Wendy Yu, Imran Amed and Lv Xiaolei at the BoF China Summit during Shanghai fashion week, October 2018.



Wendy Yu, Imran Amed and Lv Xiaolei at the BoF China Summit during Shanghai fashion week, October 2018. Photograph: Lintao Zhang/Getty Images for The Business of Fashion

But the timing of the prize is pivotal for more holistic reasons – 2019 marks the first time China has overtaken the US as the world’s largest fashion market, although until recently, the market has been skewed toward western brands.

It’s hoped that the prize will kickstart a re-evaluation of China as a commercial market fit solely for exploitation by western brands. Yu told the Guardian: “China is playing a more significant role in the industry, not just on the manufacturing side.”

Although Dolce & Gabbana continues to feel the repercussions of November’s incident – Chinese media boycotted its February show in Milan – it’s not the first time they have demonstrated racial insensitivity. In 2016, they released a pair of “slave sandals”. But it is, arguably, the first time they have been held to account.

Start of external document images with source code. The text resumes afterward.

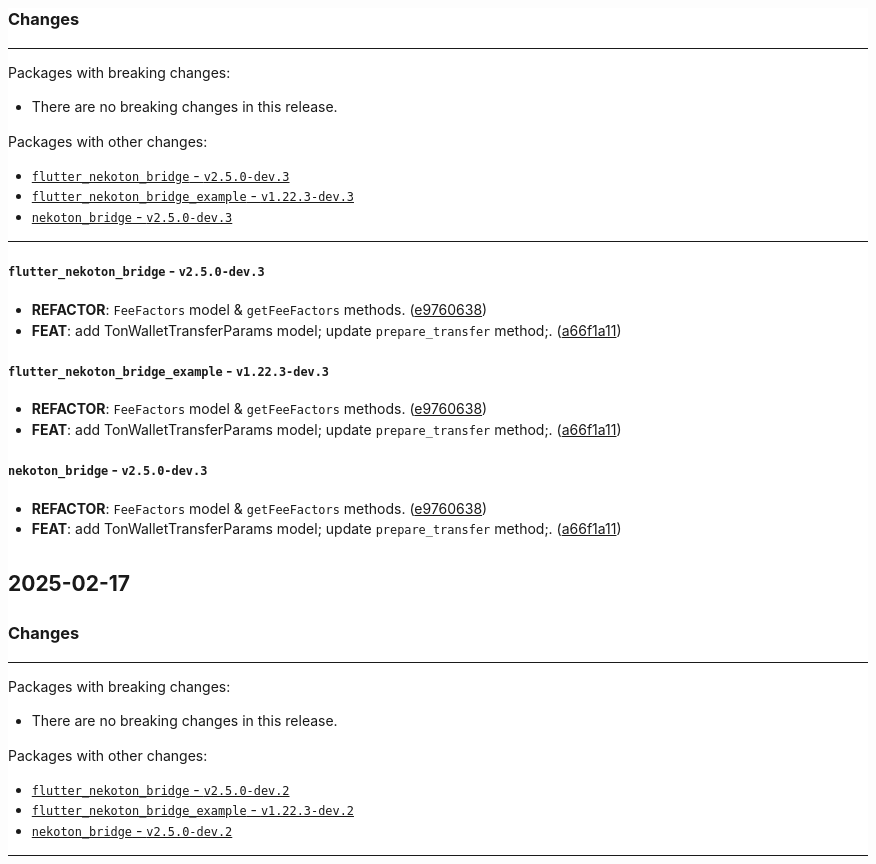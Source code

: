 ### Changes

---

Packages with breaking changes:

 - There are no breaking changes in this release.

Packages with other changes:

 - [`flutter_nekoton_bridge` - `v2.5.0-dev.3`](#flutter_nekoton_bridge---v250-dev3)
 - [`flutter_nekoton_bridge_example` - `v1.22.3-dev.3`](#flutter_nekoton_bridge_example---v1223-dev3)
 - [`nekoton_bridge` - `v2.5.0-dev.3`](#nekoton_bridge---v250-dev3)

---

#### `flutter_nekoton_bridge` - `v2.5.0-dev.3`

 - **REFACTOR**: `FeeFactors` model & `getFeeFactors` methods. ([e9760638](https://github.com/broxus/nekoton_bridge/commit/e976063801f05510515dcd1ae600311fe7418c88))
 - **FEAT**: add TonWalletTransferParams model; update `prepare_transfer` method;. ([a66f1a11](https://github.com/broxus/nekoton_bridge/commit/a66f1a1183370c441291d213cf954021a51c7e4c))

#### `flutter_nekoton_bridge_example` - `v1.22.3-dev.3`

 - **REFACTOR**: `FeeFactors` model & `getFeeFactors` methods. ([e9760638](https://github.com/broxus/nekoton_bridge/commit/e976063801f05510515dcd1ae600311fe7418c88))
 - **FEAT**: add TonWalletTransferParams model; update `prepare_transfer` method;. ([a66f1a11](https://github.com/broxus/nekoton_bridge/commit/a66f1a1183370c441291d213cf954021a51c7e4c))

#### `nekoton_bridge` - `v2.5.0-dev.3`

 - **REFACTOR**: `FeeFactors` model & `getFeeFactors` methods. ([e9760638](https://github.com/broxus/nekoton_bridge/commit/e976063801f05510515dcd1ae600311fe7418c88))
 - **FEAT**: add TonWalletTransferParams model; update `prepare_transfer` method;. ([a66f1a11](https://github.com/broxus/nekoton_bridge/commit/a66f1a1183370c441291d213cf954021a51c7e4c))


## 2025-02-17

### Changes

---

Packages with breaking changes:

 - There are no breaking changes in this release.

Packages with other changes:

 - [`flutter_nekoton_bridge` - `v2.5.0-dev.2`](#flutter_nekoton_bridge---v250-dev2)
 - [`flutter_nekoton_bridge_example` - `v1.22.3-dev.2`](#flutter_nekoton_bridge_example---v1223-dev2)
 - [`nekoton_bridge` - `v2.5.0-dev.2`](#nekoton_bridge---v250-dev2)

---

“There have been a number of recent incidents of global brands making ill-informed design and advertising decisions which at best reflect a general lack of awareness of global cultures and at worst are explicitly racist,” says Imran Amed, editor-in-chief of the Business of Fashion. Coupled with the ongoing racial issues within the industry, it’s hoped this sort of spotlight will change the agenda.